Because of this party line, the often abusive — and violent — behaviour of pimps, johns, and brothel owners goes uncriticised. These men are simply ‘clients’ and respectable business owners. The truth is, of course, that countries that have taken this route, and fully legalised prostitution, have seen an increase in trafficking and exploitation. Reporting on the impact of legalisation in Germany, Spiegel Online cites a Family Ministry report that found working conditions for women in prostitution had worsened as a result. In Holland, Julie Bindel has reported that legalisation made it safer for the traffickers and organised crime to operate, but that the women are no better off. “Abuse suffered by the women is now called an ‘occupational hazard’, like a stone dropped on a builder’s toe”, she writes.
The stigma that was meant to magically disappear under legalisation also failed to manifest. Well, to be fair, the stigma for men who pay for sex or who profit through exploiting women in the sex industry has been drastically reduced.

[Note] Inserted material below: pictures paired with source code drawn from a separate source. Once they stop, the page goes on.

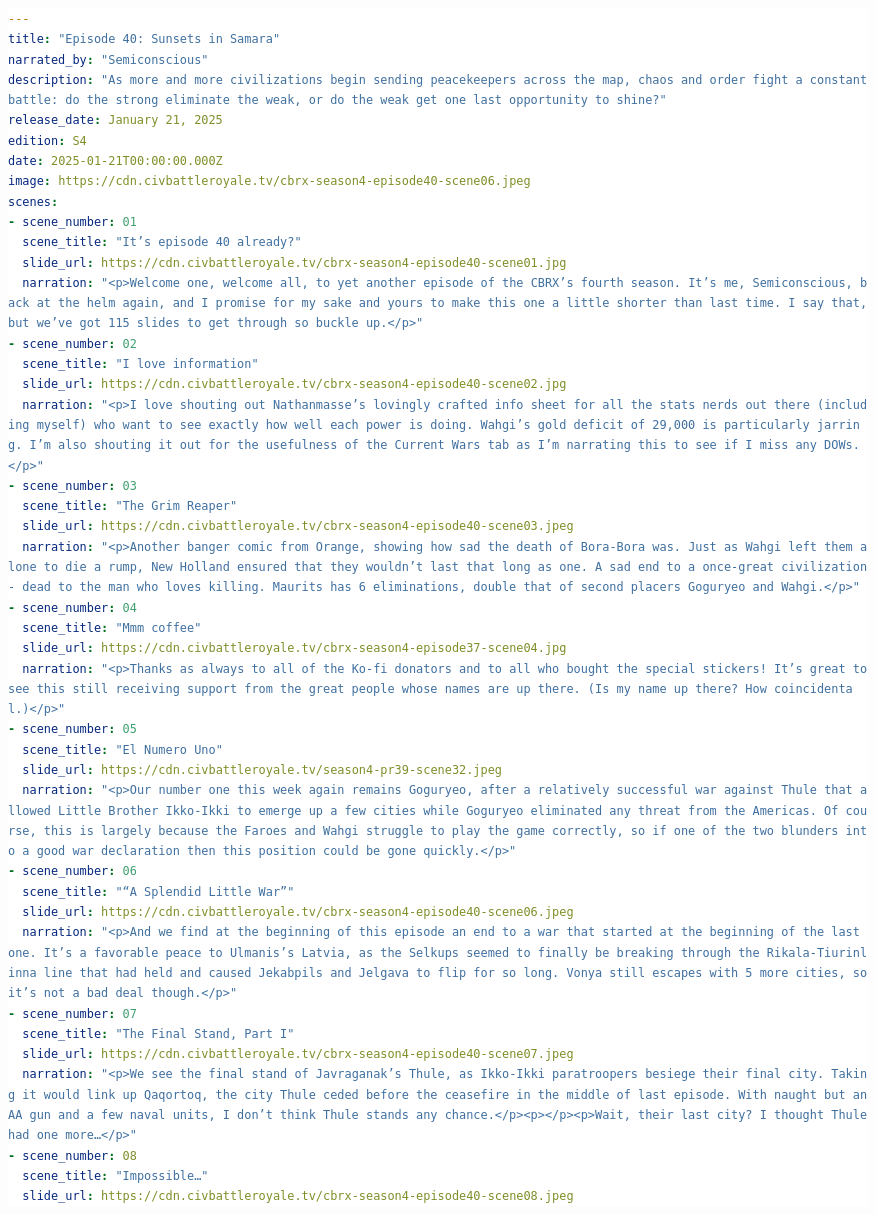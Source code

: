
```yaml
---
title: "Episode 40: Sunsets in Samara"
narrated_by: "Semiconscious"
description: "As more and more civilizations begin sending peacekeepers across the map, chaos and order fight a constant battle: do the strong eliminate the weak, or do the weak get one last opportunity to shine?"
release_date: January 21, 2025
edition: S4
date: 2025-01-21T00:00:00.000Z
image: https://cdn.civbattleroyale.tv/cbrx-season4-episode40-scene06.jpeg
scenes:
- scene_number: 01
  scene_title: "It’s episode 40 already?"
  slide_url: https://cdn.civbattleroyale.tv/cbrx-season4-episode40-scene01.jpg
  narration: "<p>Welcome one, welcome all, to yet another episode of the CBRX’s fourth season. It’s me, Semiconscious, back at the helm again, and I promise for my sake and yours to make this one a little shorter than last time. I say that, but we’ve got 115 slides to get through so buckle up.</p>"
- scene_number: 02
  scene_title: "I love information"
  slide_url: https://cdn.civbattleroyale.tv/cbrx-season4-episode40-scene02.jpg
  narration: "<p>I love shouting out Nathanmasse’s lovingly crafted info sheet for all the stats nerds out there (including myself) who want to see exactly how well each power is doing. Wahgi’s gold deficit of 29,000 is particularly jarring. I’m also shouting it out for the usefulness of the Current Wars tab as I’m narrating this to see if I miss any DOWs.</p>"
- scene_number: 03
  scene_title: "The Grim Reaper"
  slide_url: https://cdn.civbattleroyale.tv/cbrx-season4-episode40-scene03.jpeg
  narration: "<p>Another banger comic from Orange, showing how sad the death of Bora-Bora was. Just as Wahgi left them alone to die a rump, New Holland ensured that they wouldn’t last that long as one. A sad end to a once-great civilization - dead to the man who loves killing. Maurits has 6 eliminations, double that of second placers Goguryeo and Wahgi.</p>"
- scene_number: 04
  scene_title: "Mmm coffee"
  slide_url: https://cdn.civbattleroyale.tv/cbrx-season4-episode37-scene04.jpg
  narration: "<p>Thanks as always to all of the Ko-fi donators and to all who bought the special stickers! It’s great to see this still receiving support from the great people whose names are up there. (Is my name up there? How coincidental.)</p>"
- scene_number: 05
  scene_title: "El Numero Uno"
  slide_url: https://cdn.civbattleroyale.tv/season4-pr39-scene32.jpeg
  narration: "<p>Our number one this week again remains Goguryeo, after a relatively successful war against Thule that allowed Little Brother Ikko-Ikki to emerge up a few cities while Goguryeo eliminated any threat from the Americas. Of course, this is largely because the Faroes and Wahgi struggle to play the game correctly, so if one of the two blunders into a good war declaration then this position could be gone quickly.</p>"
- scene_number: 06
  scene_title: "“A Splendid Little War”"
  slide_url: https://cdn.civbattleroyale.tv/cbrx-season4-episode40-scene06.jpeg
  narration: "<p>And we find at the beginning of this episode an end to a war that started at the beginning of the last one. It’s a favorable peace to Ulmanis’s Latvia, as the Selkups seemed to finally be breaking through the Rikala-Tiurinlinna line that had held and caused Jekabpils and Jelgava to flip for so long. Vonya still escapes with 5 more cities, so it’s not a bad deal though.</p>"
- scene_number: 07
  scene_title: "The Final Stand, Part I"
  slide_url: https://cdn.civbattleroyale.tv/cbrx-season4-episode40-scene07.jpeg
  narration: "<p>We see the final stand of Javraganak’s Thule, as Ikko-Ikki paratroopers besiege their final city. Taking it would link up Qaqortoq, the city Thule ceded before the ceasefire in the middle of last episode. With naught but an AA gun and a few naval units, I don’t think Thule stands any chance.</p><p></p><p>Wait, their last city? I thought Thule had one more…</p>"
- scene_number: 08
  scene_title: "Impossible…"
  slide_url: https://cdn.civbattleroyale.tv/cbrx-season4-episode40-scene08.jpeg
```
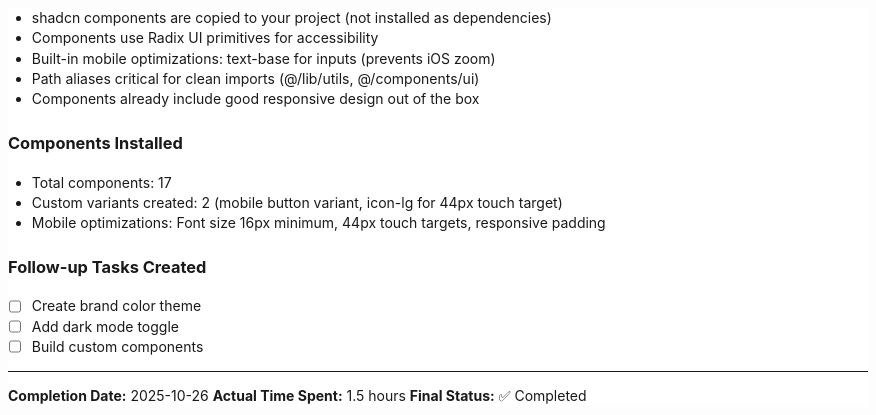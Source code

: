 - shadcn components are copied to your project (not installed as dependencies)
- Components use Radix UI primitives for accessibility
- Built-in mobile optimizations: text-base for inputs (prevents iOS zoom)
- Path aliases critical for clean imports (@/lib/utils, @/components/ui)
- Components already include good responsive design out of the box

### Components Installed

- Total components: 17
- Custom variants created: 2 (mobile button variant, icon-lg for 44px touch target)
- Mobile optimizations: Font size 16px minimum, 44px touch targets, responsive padding

### Follow-up Tasks Created

- [ ] Create brand color theme
- [ ] Add dark mode toggle
- [ ] Build custom components

---

**Completion Date:** 2025-10-26
**Actual Time Spent:** 1.5 hours
**Final Status:** ✅ Completed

Prostituted women, on the other hand, remain as traumatised, ashamed, and as desperate to leave the trade as ever. This is because, of course, the vast majority of women and girls who enter into prostitution don’t do so out of eagerness to have sex with countless strangers, day in and day out, but out of desperation — a lack of options. The people who benefit from legalisation and normalisation are men, not women.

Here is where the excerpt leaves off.